The move, which is estimated to last all week, has already prompted fierce opposition in parts of France, with some protesters taking to the streets to express their anger at the prospect of migrants being located in their towns.
This opposition has continued as the resettlement continues.
In the town of Chardonnay, famous for the grapes which share the same name, two dozen young Sudanese asylum seekers received a fairly luke-warm reception on Monday evening.
Locals watched from a distance as the men got off the bus in the village, which will eventually host 50 asylum seekers among a population of just 200 villagers.
"This massive arrival of migrants, it's inappropriate," said angry resident Joelle Chevaux, out walking her dog.
The map above shows how the migrants will be redsettled.
Residents in Saint-Brévin-les-Pins, a coastal town in western France with a population of 13,000, were even clearer about how they weren't happy to be getting 50 migrants.
Around 600 people signed a petition against the migrants coming, a petition that was launched after an unknown assailant opened fire on the migrant centre earlier this month.
"Fifty single men in a small town like this, that's quite a lot actually," one resident told France Info on Tuesday.
However at the weekend some 400 residents turned out for a demonstration in support of welcoming the migrants.
Elsewhere, a migrant centre in Loubeyrat in central France's Puy-de-Dôme was torched on Sunday night and other similar acts of vandalism were carried out at centres in Arès in the Gironde department, and at Forges-les-Bains not far from Paris.
Housing Minister Emmanuelle Cosse denounced these "violent incidents".
"This is totally unacceptable behaviour," she said. "Everyone must support this worthy policy of reception and the implementation of asylum."
For every violent episode, however, there are stories of support.
A pro-migrant rally in Paris on Monday attracted 200 people, who stood at the interior ministry chanting "Paris, Calais, solidarity!"
There were also pro-migrant protests in western France's Nantes, where police estimated that around 250 people turned up to show their support.

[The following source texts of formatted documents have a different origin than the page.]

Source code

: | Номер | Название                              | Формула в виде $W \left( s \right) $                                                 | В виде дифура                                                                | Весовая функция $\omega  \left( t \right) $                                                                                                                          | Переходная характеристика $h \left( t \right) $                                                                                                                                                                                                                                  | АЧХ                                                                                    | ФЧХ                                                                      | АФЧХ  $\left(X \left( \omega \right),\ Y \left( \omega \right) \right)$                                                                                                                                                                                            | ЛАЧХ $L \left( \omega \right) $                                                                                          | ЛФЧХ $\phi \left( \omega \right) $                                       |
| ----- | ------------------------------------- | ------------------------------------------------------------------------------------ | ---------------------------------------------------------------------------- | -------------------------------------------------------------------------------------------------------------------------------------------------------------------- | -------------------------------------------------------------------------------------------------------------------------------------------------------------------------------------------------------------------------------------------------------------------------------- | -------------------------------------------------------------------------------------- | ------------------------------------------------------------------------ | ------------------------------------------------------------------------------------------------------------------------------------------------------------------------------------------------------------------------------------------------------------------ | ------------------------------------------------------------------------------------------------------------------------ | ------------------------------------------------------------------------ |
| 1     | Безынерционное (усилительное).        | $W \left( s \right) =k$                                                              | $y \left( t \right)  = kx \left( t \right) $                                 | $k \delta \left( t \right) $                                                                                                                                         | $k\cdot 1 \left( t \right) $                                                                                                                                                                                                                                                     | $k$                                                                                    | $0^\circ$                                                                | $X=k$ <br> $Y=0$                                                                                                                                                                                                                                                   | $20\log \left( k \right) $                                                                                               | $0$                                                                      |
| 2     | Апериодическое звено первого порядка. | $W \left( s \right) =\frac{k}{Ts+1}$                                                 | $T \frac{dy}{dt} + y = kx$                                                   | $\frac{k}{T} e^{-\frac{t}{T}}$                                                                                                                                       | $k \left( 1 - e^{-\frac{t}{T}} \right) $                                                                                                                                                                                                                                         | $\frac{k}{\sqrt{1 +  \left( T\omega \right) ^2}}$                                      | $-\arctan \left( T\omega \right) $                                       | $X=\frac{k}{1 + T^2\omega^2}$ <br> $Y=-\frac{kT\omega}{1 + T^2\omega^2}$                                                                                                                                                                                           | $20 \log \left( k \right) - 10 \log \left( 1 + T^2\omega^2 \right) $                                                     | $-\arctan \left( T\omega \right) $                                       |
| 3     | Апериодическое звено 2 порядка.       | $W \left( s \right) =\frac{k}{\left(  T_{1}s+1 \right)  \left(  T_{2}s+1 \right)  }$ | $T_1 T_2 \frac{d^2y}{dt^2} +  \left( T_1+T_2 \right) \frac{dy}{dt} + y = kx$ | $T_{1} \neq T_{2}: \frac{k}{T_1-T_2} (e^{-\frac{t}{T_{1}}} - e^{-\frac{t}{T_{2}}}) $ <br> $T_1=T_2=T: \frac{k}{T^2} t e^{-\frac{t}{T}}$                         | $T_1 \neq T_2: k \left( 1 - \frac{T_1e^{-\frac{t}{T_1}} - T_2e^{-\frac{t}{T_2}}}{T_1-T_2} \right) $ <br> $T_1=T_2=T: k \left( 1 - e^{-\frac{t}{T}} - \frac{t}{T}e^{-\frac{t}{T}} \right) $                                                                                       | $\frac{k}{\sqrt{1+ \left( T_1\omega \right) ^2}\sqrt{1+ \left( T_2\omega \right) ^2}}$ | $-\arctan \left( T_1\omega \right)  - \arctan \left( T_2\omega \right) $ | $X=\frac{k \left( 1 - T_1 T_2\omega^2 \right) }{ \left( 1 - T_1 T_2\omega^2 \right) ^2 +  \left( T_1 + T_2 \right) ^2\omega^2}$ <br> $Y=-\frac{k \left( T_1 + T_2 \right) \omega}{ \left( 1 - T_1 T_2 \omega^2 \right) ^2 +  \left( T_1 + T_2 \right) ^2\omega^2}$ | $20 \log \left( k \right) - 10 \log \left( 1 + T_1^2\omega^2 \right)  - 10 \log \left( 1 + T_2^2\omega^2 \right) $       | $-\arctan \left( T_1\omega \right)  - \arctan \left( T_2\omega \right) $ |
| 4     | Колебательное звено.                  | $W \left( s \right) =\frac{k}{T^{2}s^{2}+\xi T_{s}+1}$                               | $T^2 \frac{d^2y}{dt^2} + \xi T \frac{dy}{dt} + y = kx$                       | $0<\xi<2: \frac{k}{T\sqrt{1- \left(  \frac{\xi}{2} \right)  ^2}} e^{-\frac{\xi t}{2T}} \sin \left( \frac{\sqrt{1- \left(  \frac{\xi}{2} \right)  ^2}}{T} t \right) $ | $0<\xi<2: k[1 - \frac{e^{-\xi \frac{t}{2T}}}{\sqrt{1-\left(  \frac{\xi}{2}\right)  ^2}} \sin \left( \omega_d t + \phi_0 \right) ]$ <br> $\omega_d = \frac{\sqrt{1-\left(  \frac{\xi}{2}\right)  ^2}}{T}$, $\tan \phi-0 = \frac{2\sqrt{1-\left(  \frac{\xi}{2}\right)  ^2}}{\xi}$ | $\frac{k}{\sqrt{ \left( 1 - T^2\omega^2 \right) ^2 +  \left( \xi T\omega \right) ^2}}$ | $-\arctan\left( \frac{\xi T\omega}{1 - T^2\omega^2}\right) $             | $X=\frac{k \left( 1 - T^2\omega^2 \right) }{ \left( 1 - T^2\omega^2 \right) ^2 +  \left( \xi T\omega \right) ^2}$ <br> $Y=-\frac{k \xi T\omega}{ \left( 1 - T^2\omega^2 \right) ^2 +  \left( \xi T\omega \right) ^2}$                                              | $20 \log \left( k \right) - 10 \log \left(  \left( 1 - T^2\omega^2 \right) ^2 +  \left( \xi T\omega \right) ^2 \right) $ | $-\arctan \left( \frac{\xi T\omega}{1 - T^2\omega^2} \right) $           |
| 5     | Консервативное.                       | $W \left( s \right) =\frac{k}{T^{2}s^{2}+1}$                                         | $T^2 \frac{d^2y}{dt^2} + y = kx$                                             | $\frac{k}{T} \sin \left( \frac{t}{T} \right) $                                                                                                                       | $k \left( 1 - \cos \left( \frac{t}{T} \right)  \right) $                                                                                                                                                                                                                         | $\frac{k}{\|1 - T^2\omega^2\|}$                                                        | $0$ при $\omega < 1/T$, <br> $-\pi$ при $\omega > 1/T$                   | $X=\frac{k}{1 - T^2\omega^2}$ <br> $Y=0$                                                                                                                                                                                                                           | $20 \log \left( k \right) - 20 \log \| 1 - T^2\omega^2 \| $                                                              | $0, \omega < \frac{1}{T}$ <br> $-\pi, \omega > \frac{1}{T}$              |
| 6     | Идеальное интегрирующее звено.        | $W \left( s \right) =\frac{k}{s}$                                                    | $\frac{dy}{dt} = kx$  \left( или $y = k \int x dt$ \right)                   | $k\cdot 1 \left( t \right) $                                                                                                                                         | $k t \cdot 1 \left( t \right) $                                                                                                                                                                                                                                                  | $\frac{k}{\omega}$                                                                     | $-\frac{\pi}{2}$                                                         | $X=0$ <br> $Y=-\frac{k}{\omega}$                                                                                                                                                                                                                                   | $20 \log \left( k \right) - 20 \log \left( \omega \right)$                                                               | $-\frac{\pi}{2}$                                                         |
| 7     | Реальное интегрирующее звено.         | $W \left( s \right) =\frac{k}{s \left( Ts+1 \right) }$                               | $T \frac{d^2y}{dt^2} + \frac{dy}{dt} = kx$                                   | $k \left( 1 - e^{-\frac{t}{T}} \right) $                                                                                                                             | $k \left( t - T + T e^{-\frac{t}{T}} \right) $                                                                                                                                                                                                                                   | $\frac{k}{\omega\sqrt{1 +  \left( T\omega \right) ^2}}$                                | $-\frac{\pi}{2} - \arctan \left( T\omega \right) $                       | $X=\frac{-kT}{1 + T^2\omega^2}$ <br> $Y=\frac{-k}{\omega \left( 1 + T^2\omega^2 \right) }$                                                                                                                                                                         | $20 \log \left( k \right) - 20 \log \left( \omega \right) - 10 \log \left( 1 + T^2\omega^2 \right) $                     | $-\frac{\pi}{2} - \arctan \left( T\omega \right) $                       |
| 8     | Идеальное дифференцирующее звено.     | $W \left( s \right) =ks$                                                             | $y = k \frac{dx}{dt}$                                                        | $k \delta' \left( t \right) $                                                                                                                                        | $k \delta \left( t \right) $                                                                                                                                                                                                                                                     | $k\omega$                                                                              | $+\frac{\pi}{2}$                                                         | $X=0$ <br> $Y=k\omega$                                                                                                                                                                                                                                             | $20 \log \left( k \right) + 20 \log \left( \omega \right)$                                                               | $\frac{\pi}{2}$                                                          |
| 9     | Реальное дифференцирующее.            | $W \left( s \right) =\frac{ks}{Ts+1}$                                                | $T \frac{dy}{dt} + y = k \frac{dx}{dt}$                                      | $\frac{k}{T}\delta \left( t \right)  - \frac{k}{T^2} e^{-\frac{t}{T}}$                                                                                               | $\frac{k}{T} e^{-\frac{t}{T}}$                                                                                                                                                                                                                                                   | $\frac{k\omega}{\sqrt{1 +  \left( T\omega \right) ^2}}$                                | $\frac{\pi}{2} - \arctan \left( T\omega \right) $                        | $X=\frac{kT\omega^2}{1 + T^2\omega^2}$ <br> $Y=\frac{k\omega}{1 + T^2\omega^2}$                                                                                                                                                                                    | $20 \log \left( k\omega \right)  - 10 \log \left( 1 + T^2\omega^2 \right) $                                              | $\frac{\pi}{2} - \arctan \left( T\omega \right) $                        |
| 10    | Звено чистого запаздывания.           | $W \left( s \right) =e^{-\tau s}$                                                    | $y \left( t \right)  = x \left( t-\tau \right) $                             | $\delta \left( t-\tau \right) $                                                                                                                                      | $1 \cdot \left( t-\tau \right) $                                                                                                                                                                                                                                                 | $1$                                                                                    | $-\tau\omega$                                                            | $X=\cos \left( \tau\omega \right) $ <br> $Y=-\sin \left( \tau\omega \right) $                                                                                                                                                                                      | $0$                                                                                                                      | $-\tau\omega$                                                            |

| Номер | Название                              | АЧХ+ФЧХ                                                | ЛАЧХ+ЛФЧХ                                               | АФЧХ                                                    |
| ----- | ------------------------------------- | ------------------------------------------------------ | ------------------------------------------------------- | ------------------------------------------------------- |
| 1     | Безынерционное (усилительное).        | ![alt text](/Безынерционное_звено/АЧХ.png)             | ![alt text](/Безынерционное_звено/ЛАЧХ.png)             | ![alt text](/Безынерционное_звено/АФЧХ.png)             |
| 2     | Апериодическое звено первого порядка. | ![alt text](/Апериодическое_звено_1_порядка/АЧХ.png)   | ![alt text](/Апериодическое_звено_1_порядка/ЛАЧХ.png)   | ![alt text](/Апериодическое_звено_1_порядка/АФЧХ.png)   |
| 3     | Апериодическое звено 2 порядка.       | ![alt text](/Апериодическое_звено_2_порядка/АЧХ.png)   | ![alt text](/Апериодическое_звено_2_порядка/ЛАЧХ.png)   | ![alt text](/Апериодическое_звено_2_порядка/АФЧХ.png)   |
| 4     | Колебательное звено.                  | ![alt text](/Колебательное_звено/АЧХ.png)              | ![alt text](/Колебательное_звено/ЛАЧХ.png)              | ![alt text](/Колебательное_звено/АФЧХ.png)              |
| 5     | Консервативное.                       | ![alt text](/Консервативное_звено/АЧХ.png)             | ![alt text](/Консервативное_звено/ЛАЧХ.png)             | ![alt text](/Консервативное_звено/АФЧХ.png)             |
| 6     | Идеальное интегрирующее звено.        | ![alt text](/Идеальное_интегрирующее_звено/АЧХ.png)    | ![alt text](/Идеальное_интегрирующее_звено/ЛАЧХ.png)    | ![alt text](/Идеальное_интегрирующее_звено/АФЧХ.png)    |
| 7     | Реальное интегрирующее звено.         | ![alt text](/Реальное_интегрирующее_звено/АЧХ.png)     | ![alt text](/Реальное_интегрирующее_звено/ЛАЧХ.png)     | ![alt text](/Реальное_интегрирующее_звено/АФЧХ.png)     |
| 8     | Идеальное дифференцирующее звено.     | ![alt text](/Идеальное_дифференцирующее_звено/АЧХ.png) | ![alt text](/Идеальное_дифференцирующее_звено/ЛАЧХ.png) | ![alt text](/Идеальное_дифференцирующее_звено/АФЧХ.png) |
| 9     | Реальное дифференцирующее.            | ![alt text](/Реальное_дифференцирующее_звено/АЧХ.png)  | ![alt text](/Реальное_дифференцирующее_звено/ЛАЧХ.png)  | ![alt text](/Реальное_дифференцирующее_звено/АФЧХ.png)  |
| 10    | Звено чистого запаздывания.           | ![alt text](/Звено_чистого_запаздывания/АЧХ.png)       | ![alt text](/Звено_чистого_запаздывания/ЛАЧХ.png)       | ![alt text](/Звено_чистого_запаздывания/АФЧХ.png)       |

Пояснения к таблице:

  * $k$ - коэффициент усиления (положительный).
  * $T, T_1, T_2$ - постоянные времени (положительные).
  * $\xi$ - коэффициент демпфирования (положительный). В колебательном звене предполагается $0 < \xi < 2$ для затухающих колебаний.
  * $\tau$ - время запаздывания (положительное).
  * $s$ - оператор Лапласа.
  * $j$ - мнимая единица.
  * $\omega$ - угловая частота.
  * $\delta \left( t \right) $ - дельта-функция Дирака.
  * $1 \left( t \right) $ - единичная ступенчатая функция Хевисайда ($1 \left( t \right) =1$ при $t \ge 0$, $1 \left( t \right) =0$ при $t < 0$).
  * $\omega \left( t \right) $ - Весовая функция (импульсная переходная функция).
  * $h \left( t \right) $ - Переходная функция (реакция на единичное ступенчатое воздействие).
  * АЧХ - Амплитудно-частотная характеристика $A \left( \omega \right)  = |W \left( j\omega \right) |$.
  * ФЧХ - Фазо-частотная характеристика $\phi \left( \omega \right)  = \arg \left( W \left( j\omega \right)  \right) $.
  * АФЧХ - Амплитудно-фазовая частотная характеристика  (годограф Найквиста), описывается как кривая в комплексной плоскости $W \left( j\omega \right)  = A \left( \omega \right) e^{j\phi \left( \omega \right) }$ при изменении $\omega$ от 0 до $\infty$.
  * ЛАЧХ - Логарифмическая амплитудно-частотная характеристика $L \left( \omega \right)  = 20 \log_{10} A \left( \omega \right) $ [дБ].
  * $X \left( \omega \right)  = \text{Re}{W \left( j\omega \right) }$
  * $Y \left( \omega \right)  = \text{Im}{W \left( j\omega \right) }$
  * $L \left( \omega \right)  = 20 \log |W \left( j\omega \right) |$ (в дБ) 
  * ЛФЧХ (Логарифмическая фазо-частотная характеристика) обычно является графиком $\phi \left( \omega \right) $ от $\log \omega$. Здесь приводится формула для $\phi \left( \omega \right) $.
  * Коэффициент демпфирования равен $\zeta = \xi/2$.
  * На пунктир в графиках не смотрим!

Up to 200 people marched in nearby Rennes, holding signs saying things like "No human being is illegal".
Charities and local mayors have been welcoming their new guests as they arrive.
In the town of Mignaloux-Beauvoir in the Vienne department of central France, 16 Sudanese refugees were warmly welcomed by the mayor Gérard Sol as they arrived on Monday night.
Clambering up on to the bus, Sol told them: "We are happy to welcome you all. The residents here will come to your aid and we will too."
The mayor of north eastern France's Sainte-Menehould, Bertrand Courot, also welcomed the migrants on Tuesday.
"We are among those to stretch out a helping hand, and we hope other towns can do the same thing," he told France 3.
"It says Liberté, Egalité, Fraternité on the front of our town hall, these are the values we defend, and it's good to say it, but even better to do it."
Rafael Flichman, the spokesman for the La Cimade association helping migrants and refugees, says there has been an outpouring of support for migrants across the country - although he noted that it doesn't always make the mainstream media.
"Unfortunately, most of the time, the French media seems to prefer to write about the racist demonstrations against migrants rather than positive initiatives," he told The Local.
Flichman added that small towns in France have already seen positive affects as newly arrived migrants bonded with locals.
In reality the welcome afforded the new residents seems to depend on each town there will be supporters and opponents everywhere.
President François Hollande and his government who took the risky move of dispersing the Jungle migrants around France will hope the French live up to their much-vaunted principal of fraternité.